Historically Italians have cultivated and eaten a large variety of vegetables. The following vegetables are relatively new in Australia: fennel, chicory, broccoli, zucchini, eggplants, peppers, leafy vegetables for salads e.g. radicchio, romaine lettuce.  When I arrived in Australia the only common vegetables were cauliflowers, cabbages, carrots, pumpkins, peas and string beans.

Italians are very health-conscious. The Romans learned a great deal from the Ancient Greeks. Illnesses and other health problems were treated with herbal remedies and there was an interest with what one ate and when, the combination of foods and its effects on the body.
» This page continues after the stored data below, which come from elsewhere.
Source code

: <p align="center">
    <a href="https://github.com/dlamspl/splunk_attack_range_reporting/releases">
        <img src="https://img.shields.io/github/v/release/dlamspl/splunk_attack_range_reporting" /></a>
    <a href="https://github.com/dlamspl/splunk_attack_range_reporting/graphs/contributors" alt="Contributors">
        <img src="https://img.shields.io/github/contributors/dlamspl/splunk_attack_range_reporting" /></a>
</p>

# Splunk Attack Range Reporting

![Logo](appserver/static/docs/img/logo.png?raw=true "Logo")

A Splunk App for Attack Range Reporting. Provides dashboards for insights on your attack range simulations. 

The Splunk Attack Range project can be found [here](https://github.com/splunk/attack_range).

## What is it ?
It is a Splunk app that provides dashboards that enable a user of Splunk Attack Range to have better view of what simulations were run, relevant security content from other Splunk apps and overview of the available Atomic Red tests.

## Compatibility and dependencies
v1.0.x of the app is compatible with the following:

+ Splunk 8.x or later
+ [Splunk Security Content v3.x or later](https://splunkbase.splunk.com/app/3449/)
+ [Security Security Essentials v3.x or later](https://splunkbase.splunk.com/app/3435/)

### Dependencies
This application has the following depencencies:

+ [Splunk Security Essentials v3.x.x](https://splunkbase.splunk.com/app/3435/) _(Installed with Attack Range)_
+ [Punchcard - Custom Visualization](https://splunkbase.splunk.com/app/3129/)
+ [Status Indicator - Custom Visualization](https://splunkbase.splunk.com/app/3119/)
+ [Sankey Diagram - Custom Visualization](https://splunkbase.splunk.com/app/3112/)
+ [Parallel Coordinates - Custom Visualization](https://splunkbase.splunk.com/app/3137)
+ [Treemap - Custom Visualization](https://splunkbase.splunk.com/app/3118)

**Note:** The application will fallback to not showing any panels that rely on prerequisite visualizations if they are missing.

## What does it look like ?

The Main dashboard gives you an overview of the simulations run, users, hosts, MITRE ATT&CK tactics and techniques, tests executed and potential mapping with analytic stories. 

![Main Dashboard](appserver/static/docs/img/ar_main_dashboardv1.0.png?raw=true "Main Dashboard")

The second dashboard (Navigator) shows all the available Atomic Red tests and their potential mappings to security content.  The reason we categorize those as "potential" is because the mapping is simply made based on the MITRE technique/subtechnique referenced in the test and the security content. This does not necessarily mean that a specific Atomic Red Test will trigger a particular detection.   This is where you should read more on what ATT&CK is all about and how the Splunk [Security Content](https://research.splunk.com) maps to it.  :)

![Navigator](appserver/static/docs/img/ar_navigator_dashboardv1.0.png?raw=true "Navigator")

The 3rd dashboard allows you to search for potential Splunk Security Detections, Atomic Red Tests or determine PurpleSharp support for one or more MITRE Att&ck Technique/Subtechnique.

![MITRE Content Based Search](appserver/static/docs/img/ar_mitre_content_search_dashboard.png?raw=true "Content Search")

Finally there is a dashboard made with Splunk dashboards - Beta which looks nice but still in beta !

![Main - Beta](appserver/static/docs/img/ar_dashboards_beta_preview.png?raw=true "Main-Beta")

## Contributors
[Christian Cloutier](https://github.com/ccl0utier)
This interest has continued and Italians are still very particular about their health especially the digestive system.

Economically vegetables are cheaper to grow than meat, which means they are also cheaper to buy and many Italians in years gone by could not afford to eat large quantities of meat; although fish was cheaper, some could still not afford to eat fish, either. Australia is said to ‘have ridden on the sheep’s back’ by the late 1830’s there were sheep in every colony and raising and eating meat is embedded in the Australian culinary culture.

Increasingly, ethical dilemmas and health concerns have caused many people to become vegetarians and I have many friends who are. I have had many conversations with people who are making an effort to eat less and less meat and I too, seem to be cooking meat less frequently – not that we have ever eaten very much meat in my house.

For a variety of reasons and perhaps coincidence being vegetarian is also getting some attention in the media and at events. As part of the Melbourne Food and Wine Festival, I attended an event at the Melbourne Town Hall where six speakers debated the topic Animals Should Be Off the Menu. For the proposition:  Peter Singer, Philip Wollen, Veronica Ridge. Against the proposition: Adrian Richardson, Fiona Chambers, Bruce McGregor. Those who attended were able to vote to decide the outcome of the debate and perhaps not surprisingly, the side arguing that animals should be off the menu, clearly won.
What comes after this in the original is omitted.